Inflation is the buzz on Wall Street this week. The consumer price index recently topped 2% for the first time since late 2012. To be clear, that's still very low. If you are a middle-aged American like me, inflation is lower than it's been for most for your entire life.
Fed chair Janet Yellen says she's not concerned about inflation yet—she calls the data "noisy." Money's Paul Lim has a deeper dive into that data and why the Fed isn't raising rates here.
But maybe you are scratching your head about Yellen's calm. You can certainly feel a pinch on regular shopping trips. Meat prices are through the roof. And now there's even news that Starbucks will be charging more for your morning caffeine fix.
Part of the issue is that we probably notice what's gone up more than what's down. (The news media sure does.) There's always something on the consumer price index spiking up. But then there's usually stuff getting cheaper, too. The past year has seen a decline in the prices of bread, peanut butter and bananas. Furniture and appliances are cheaper. And men's clothes cost less (but not women's, oddly). Kids' toys, televisions, and computers are bargains compared to last year. No, you can't live just munching on PB&B sandwiches in front your new laptop (you shouldn't, anyway)—even so, add all those little items up and they do count as important part of your cost of living.

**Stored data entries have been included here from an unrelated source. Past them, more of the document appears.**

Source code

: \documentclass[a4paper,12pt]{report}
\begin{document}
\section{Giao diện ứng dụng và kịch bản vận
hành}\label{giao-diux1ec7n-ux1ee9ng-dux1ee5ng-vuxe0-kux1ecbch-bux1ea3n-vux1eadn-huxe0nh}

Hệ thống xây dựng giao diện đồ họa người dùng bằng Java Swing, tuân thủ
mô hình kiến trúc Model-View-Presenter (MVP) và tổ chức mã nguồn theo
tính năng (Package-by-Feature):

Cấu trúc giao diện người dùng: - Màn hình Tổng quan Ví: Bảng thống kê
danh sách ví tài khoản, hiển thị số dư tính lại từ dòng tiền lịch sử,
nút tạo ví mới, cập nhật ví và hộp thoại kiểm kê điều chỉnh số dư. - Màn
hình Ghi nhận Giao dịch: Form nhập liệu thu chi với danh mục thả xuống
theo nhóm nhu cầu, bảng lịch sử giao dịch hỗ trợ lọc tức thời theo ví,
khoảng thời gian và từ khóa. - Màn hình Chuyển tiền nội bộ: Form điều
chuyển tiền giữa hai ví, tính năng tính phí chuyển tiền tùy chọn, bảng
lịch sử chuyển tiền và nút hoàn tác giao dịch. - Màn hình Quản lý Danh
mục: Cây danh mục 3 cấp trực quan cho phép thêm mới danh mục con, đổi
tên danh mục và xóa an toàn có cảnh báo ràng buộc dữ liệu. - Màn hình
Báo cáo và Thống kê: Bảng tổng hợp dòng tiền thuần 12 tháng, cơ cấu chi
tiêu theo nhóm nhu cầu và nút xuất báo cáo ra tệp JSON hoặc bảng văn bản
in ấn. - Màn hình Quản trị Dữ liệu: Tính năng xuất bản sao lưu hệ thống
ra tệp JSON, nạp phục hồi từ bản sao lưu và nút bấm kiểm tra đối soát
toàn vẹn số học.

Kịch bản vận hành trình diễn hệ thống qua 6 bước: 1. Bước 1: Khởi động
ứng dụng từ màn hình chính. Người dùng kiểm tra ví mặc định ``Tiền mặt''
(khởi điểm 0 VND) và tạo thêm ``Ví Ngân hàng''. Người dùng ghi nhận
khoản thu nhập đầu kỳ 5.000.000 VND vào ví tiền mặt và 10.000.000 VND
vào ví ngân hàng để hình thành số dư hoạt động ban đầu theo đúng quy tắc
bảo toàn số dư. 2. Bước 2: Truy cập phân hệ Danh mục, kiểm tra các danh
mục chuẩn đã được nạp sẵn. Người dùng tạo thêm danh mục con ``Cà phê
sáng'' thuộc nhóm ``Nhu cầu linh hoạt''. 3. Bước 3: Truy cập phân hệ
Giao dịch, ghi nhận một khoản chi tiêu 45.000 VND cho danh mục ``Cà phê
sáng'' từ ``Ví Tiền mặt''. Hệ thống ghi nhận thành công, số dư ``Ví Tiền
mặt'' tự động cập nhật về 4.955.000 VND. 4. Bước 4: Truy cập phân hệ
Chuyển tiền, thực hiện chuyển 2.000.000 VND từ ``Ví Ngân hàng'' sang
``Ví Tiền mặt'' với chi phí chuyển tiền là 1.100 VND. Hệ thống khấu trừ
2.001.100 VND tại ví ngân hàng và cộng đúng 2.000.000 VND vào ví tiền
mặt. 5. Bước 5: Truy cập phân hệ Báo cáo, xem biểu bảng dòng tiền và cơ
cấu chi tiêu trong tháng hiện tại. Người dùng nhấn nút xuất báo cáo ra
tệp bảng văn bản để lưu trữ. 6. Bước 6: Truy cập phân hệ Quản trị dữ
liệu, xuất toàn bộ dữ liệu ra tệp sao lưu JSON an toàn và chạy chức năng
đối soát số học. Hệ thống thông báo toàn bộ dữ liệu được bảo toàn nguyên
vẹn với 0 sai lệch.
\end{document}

More important, though, is that the Fed keeps its eye not just on prices but on what's driving them. If coffee prices shoot up because of a drought in Brazil, you may feel a squeeze in your budget, but that's not the broad inflation the Fed worries about. The classic driver of broadly rising prices is higher wages.
When you and I are able to get more pay, we spend more. That increase in demand makes it possible for companies to raise their prices. Then workers start looking for even higher pay to catch up to rising prices, and so on. As economist and Fed watcher Tim Duy notes in his takedown of "inflation hysteria" here, "If inflation accelerates while wage growth remains stagnant, demand will soften and so too will any incipient price pressures."
And how is wage growth looking? Better, but not exactly on fire.
Workers are just about staying ahead of prices, a little, and their real wages aren't keeping up with productivity gains. And that's for the ones with jobs: Unemployment remains on the high side, with lots of people missing from the labor force too.
The Fed will start worrying about price spikes, in short, when wages start moving too. That the Fed will wait to quash higher prices until you're getting paid more sounds a little perverse. But the alternative—jacking up interest rates and throwing people out of work every time hamburger gets more expensive—would be a lot nastier.